** Opening RECORDS FOR PROCESSING block **
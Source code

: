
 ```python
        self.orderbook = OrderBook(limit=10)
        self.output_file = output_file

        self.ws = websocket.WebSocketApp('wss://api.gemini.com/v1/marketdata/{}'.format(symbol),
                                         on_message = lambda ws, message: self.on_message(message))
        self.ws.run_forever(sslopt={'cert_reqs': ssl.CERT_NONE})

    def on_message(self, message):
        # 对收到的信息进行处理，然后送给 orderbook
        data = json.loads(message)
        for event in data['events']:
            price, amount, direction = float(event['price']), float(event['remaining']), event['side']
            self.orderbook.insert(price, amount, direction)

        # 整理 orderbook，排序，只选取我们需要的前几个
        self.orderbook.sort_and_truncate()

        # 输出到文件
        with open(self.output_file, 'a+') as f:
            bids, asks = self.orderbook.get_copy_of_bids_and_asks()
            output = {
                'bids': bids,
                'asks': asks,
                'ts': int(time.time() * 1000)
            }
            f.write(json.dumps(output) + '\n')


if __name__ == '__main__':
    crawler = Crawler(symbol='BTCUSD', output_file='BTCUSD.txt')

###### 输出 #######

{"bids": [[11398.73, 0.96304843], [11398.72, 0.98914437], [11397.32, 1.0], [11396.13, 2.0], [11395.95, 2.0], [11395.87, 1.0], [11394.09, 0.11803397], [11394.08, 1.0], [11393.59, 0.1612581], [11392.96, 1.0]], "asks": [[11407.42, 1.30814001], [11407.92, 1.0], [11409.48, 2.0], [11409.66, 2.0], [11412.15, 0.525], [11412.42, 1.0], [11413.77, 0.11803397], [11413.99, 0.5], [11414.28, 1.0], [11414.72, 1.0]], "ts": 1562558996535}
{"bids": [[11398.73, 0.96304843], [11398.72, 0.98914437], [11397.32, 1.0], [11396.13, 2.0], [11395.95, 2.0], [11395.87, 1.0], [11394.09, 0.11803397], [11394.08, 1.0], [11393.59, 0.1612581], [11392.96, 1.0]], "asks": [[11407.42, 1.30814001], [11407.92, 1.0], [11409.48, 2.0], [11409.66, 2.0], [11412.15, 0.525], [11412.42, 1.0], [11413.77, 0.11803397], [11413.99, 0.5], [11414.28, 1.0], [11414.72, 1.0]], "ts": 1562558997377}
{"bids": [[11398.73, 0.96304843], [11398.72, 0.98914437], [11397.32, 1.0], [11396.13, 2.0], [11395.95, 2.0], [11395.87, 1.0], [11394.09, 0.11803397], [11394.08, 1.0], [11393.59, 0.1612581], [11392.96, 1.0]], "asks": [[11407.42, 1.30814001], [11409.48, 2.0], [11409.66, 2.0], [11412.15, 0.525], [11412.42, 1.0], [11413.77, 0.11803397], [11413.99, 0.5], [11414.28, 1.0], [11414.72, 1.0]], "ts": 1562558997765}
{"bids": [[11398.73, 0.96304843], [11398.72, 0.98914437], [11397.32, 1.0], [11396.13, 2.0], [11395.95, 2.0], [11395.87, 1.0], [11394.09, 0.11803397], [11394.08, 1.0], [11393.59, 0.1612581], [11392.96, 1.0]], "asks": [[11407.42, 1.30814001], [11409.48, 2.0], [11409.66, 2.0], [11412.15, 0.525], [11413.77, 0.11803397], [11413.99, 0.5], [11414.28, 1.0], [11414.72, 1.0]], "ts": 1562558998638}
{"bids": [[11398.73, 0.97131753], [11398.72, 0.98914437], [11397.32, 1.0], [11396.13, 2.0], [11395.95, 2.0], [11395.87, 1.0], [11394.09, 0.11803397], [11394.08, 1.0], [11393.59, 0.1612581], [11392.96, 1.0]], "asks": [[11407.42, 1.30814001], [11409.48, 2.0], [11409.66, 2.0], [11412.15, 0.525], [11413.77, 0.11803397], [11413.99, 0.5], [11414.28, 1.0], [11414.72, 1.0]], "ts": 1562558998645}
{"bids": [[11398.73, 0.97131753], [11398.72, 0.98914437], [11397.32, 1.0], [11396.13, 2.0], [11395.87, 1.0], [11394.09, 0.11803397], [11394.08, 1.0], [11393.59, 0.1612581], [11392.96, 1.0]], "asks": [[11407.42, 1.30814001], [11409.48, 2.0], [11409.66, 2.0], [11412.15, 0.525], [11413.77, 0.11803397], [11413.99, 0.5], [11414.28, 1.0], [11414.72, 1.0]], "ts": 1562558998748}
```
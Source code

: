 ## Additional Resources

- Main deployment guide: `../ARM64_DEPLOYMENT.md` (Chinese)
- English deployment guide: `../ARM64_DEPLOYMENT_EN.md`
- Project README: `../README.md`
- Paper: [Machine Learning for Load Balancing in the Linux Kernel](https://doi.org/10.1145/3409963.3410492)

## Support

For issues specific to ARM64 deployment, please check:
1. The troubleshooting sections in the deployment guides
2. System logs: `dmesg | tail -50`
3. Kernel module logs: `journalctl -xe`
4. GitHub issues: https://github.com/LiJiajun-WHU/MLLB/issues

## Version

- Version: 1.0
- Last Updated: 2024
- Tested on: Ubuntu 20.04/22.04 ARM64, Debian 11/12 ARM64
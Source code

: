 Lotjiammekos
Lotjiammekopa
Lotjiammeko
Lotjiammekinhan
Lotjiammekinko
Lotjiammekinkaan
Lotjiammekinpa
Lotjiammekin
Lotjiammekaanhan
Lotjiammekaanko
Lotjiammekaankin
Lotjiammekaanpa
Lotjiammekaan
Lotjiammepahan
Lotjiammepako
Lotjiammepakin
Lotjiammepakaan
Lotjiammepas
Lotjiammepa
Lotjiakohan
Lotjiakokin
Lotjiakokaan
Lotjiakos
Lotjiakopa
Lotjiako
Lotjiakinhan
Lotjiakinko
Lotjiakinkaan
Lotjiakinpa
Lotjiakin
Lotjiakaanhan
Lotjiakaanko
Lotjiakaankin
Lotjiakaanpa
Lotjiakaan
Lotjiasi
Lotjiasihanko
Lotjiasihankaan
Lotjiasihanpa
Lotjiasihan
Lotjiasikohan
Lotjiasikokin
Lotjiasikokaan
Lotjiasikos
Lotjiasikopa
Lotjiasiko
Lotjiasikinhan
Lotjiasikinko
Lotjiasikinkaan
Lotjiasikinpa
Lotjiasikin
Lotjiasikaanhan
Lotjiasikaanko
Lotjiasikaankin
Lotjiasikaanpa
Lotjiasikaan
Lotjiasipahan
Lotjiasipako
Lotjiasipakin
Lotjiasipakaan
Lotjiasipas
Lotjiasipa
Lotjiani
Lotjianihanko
** Closing RECORDS FOR PROCESSING block **
» **REQUIREMENT**:
When you reach the line with "Lotjiasihanpa" in the records above, start writing out lines exactly, and stop once the line with "Lotjiasipakaan" has been written; include nothing else.

» **RESPONSE BELOW**:
Lotjiasihanpa
Lotjiasihan
Lotjiasikohan
Lotjiasikokin
Lotjiasikokaan
Lotjiasikos
Lotjiasikopa
Lotjiasiko
Lotjiasikinhan
Lotjiasikinko
Lotjiasikinkaan
Lotjiasikinpa
Lotjiasikin
Lotjiasikaanhan
Lotjiasikaanko
Lotjiasikaankin
Lotjiasikaanpa
Lotjiasikaan
Lotjiasipahan
Lotjiasipako
Lotjiasipakin
Lotjiasipakaan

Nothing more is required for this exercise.